Unbewusst aus der Schopenhauerei herausgeschleudert und verdutzt um sich schauend, fand sie einen barmherzigen Gönner an einem preußischen Leutnant. Ed. v. Hartmann kleisterte ihr die „Philosophie des Unbewussten" zurecht, den „Juchhe-Pessimismus", der zwar auch noch über den „wahnwitzigen Karneval der Existenz" klagte, aber tröstend hinzufügte, dass es dem Pessimisten durchaus unverwehrt sei, die guten Dinge dieser Welt mitzunehmen, wenn er es nur mit „stiller Hoheit der Resignation" und „erhabener Trauer" täte, in dem ihn ganz erfüllenden Gedanken, dadurch „den Entwicklungsprozess der Menschheit zu fördern und seinem Ziele näher zu führen". Das half wieder eine Weile, aber es kamen immer fettere Tage für die Bourgeoisie; sie wurde immer frecher und üppiger, ihre Ausbeutungs- und Unterdrückungsmethoden wuchsen sich so riesenmäßig aus wie ihre kapitalistischen Produktionswerkzeuge; eine schamlose Genusssucht griff um sich und zerstampfte alle spießbürgerliche Moral. Den Protzen des großen Kapitalismus kam die „stille Hoheit der Resignation" und die „erhabene Trauer" doch selbst allzu komisch vor; sie sahen sich nach neuen Rechtstiteln ihres sozialen Daseins um, und zwar um so dringender, je ungestümer das ausgebeutete und unterdrückte Proletariat darnach zu fragen begann, und nun erschien ihnen Nietzsche als der rettende Philosoph.

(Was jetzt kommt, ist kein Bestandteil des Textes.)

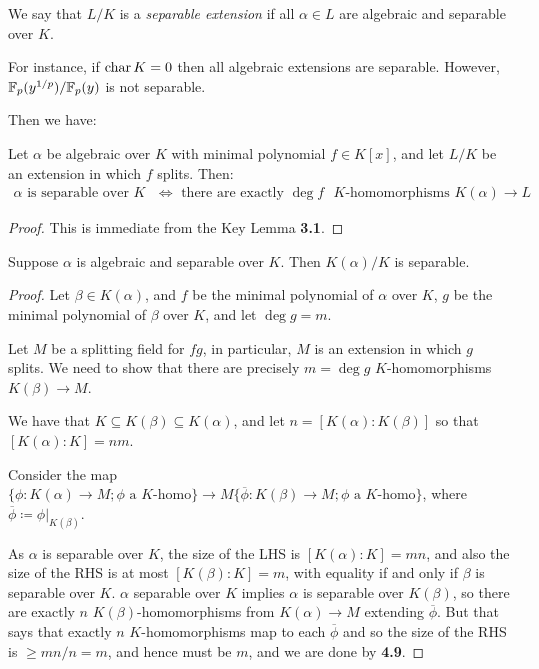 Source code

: \documentclass[10pt,a4paper]{article}
\begin{document}
We say that $L/K$ is a \emph{separable extension} if all $\alpha \in L$ are algebraic and separable over $K$.

For instance, if $\operatorname{char} K = 0$ then all algebraic extensions are separable. However, $\mathbb{F}_p(y^{1/p}) / \mathbb{F}_p(y)$ is not separable.

Then we have:
\begin{lemma}
Let $\alpha$ be algebraic over $K$ with minimal polynomial $f \in K[x]$, and let $L/K$ be an extension in which $f$ splits. Then:
\begin{align*}
\alpha \text{ is separable over $K$ } \iff \text{ there are exactly $\deg f$ $K$-homomorphisms $K(\alpha)\to L$}
\end{align*}
\end{lemma}
\begin{proof}
This is immediate from the Key Lemma \textbf{3.1}.
\end{proof}
\begin{proposition}
Suppose $\alpha$ is algebraic and separable over $K$. Then $K(\alpha)/K$ is separable.
\end{proposition}
\begin{proof}
Let $\beta \in K(\alpha)$, and $f$ be the minimal polynomial of $\alpha$ over $K$, $g$ be the minimal polynomial of $\beta$ over $K$, and let $\deg g = m$.

Let $M$ be a splitting field for $fg$, in particular, $M$ is an extension in which $g$ splits. We need to show that there are precisely $m = \deg g$ $K$-homomorphisms $K(\beta)\to M$.

We have that $K\subseteq K(\beta) \subseteq K(\alpha)$, and let $n = [K(\alpha):K(\beta)]$ so that $[K(\alpha):K] = nm$.

Consider the map $\{\phi : K(\alpha)\to M; \phi \text{ a $K$-homo}\} \to M\{\overline{\phi}:K(\beta)\to M; \phi \text{ a $K$-homo}\}$, where $\overline{\phi} \coloneqq \phi|_{K(\beta)}$.

As $\alpha$ is separable over $K$, the size of the LHS is $[K(\alpha):K] = mn$, and also the size of the RHS is at most $[K(\beta):K] = m$, with equality if and only if $\beta$ is separable over $K$. $\alpha$ separable over $K$ implies $\alpha$ is separable over $K(\beta)$, so there are exactly $n$ $K(\beta)$-homomorphisms from $K(\alpha)\to M$ extending $\overline{\phi}$. But that says that exactly $n$ $K$-homomorphisms map to each $\overline{\phi}$ and so the size of the RHS is $\geq mn/n = m$, and hence must be $m$, and we are done by \textbf{4.9}.
\end{proof}
\end{document}
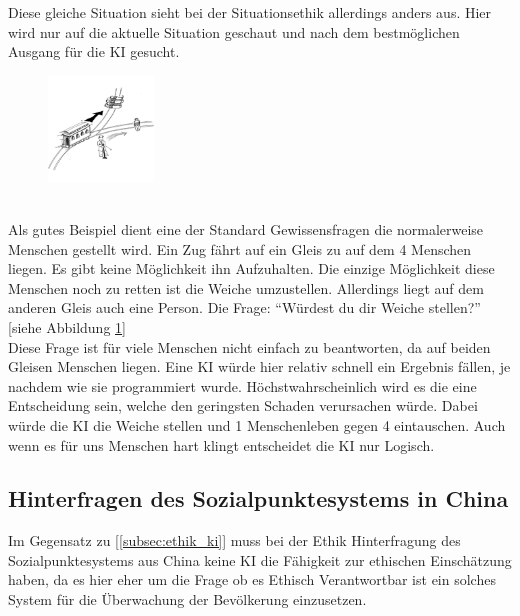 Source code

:         Diese gleiche Situation sieht bei der Situationsethik allerdings anders aus. Hier wird nur auf die aktuelle Situation geschaut und nach dem bestmöglichen Ausgang für die KI gesucht. 

        \begin{figure}
            \centering
            \includegraphics[width=0.25\textwidth]{resources/images/img/Gewissensfrage.jpg}
            \caption{\\[Quelle \ref{image:Gewissensfrage}]}
            \label{fig:Gewissensfrage}
        \end{figure}

        Als gutes Beispiel dient eine der Standard Gewissensfragen die normalerweise Menschen gestellt wird. Ein Zug fährt auf ein Gleis zu auf dem 4 Menschen liegen. Es gibt keine Möglichkeit ihn Aufzuhalten. Die einzige Möglichkeit diese Menschen noch zu retten ist die Weiche umzustellen. Allerdings liegt auf dem anderen Gleis auch eine Person. Die Frage: \enquote{Würdest du dir Weiche stellen?} [siehe Abbildung \ref{fig:Gewissensfrage}]\\

        Diese Frage ist für viele Menschen nicht einfach zu beantworten, da auf beiden Gleisen Menschen liegen. Eine KI würde hier relativ schnell ein Ergebnis fällen, je nachdem wie sie programmiert wurde. Höchstwahrscheinlich wird es die eine Entscheidung sein, welche den geringsten Schaden verursachen würde. Dabei würde die KI die Weiche stellen und 1 Menschenleben gegen 4 eintauschen. Auch wenn es für uns Menschen hart klingt entscheidet die KI nur Logisch.

    \subsection{Hinterfragen des Sozialpunktesystems in China}
        Im Gegensatz zu [\ref{subsec:ethik_ki}] muss bei der Ethik Hinterfragung des Sozialpunktesystems aus China keine KI die Fähigkeit zur ethischen Einschätzung haben, da es hier eher um die Frage ob es Ethisch Verantwortbar ist ein solches System für die Überwachung der Bevölkerung einzusetzen.\\
        

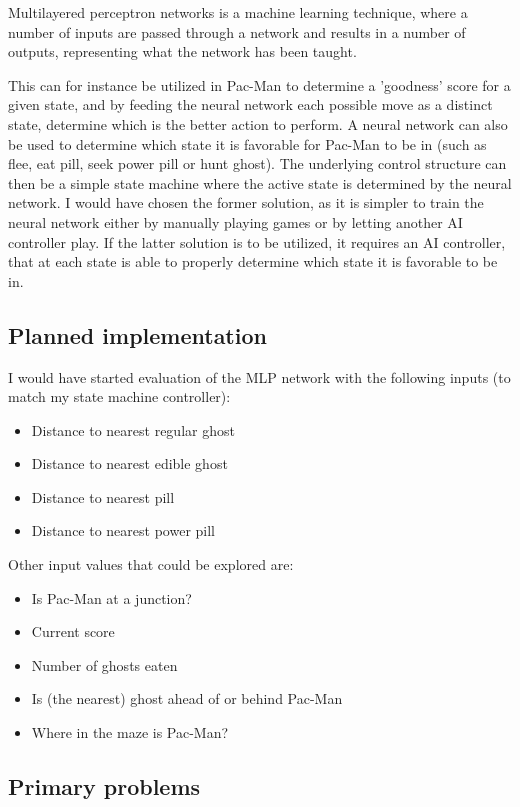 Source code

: \documentclass[conference]{IEEEtran}
\begin{document}
Multilayered perceptron networks is a machine learning technique, where a number of inputs are passed through a network and results in a number of outputs, representing what the network has been taught.

This can for instance be utilized in Pac-Man to determine a 'goodness' score for a given state, and by feeding the neural network each possible move as a distinct state, determine which is the better action to perform. A neural network can also be used to determine which state it is favorable for Pac-Man to be in (such as flee, eat pill, seek power pill or hunt ghost). The underlying control structure can then be a simple state machine where the active state is determined by the neural network. I would have chosen the former solution, as it is simpler to train the neural network either by manually playing games or by letting another AI controller play. If the latter solution is to be utilized, it requires an AI controller, that at each state is able to properly determine which state it is favorable to be in.

\subsection*{Planned implementation}

I would have started evaluation of the MLP network with the following inputs (to match my state machine controller):

\begin{itemize}
\item Distance to nearest regular ghost
\item Distance to nearest edible ghost
\item Distance to nearest pill
\item Distance to nearest power pill
\end{itemize}

Other input values that could be explored are:

\begin{itemize}
\item Is Pac-Man at a junction?
\item Current score
\item Number of ghosts eaten
\item Is (the nearest) ghost ahead of or behind Pac-Man
\item Where in the maze is Pac-Man?
\end{itemize}

\subsection*{Primary problems}
\end{document}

Er schob ungeduldig den „Amalgamisten" Hartmann beiseite und knüpfte wieder an Schopenhauer an, aber in Negation der Negation. Schopenhauer hatte den Willen „das durchweg Schlechte und Gemeine in uns" genannt; „man sollte ihn verbergen wie die Genitalien, obgleich beide die Wurzel unseres Lebens sind". Schön, sagte jetzt der Wille durch Nietzsche, wenn ich gemein und schlecht bin, d. h. was ihr so nennt, sei es darum, aber ich will es offenkundig sein und mich dessen nicht schämen. Schopenhauer hatte das Leben ein Verbrechen genannt, denn es stehe ja Todesstrafe darauf – gut, sagte der Wille durch Nietzsche, Verbrechen meinetwegen, aber nicht das Leben ist ein Verbrechen; das Verbrechen, d. h. was ihr Philisterseelen so nennt, ist das wahre Leben – und eben weil es das Leben ist, so ist es kein Verbrechen. Das Leben zu verneinen gilt für Nietzsche als die „größte psychologische Falschmünzerei, die es, das Christentum abgerechnet, in der Geschichte" gebe.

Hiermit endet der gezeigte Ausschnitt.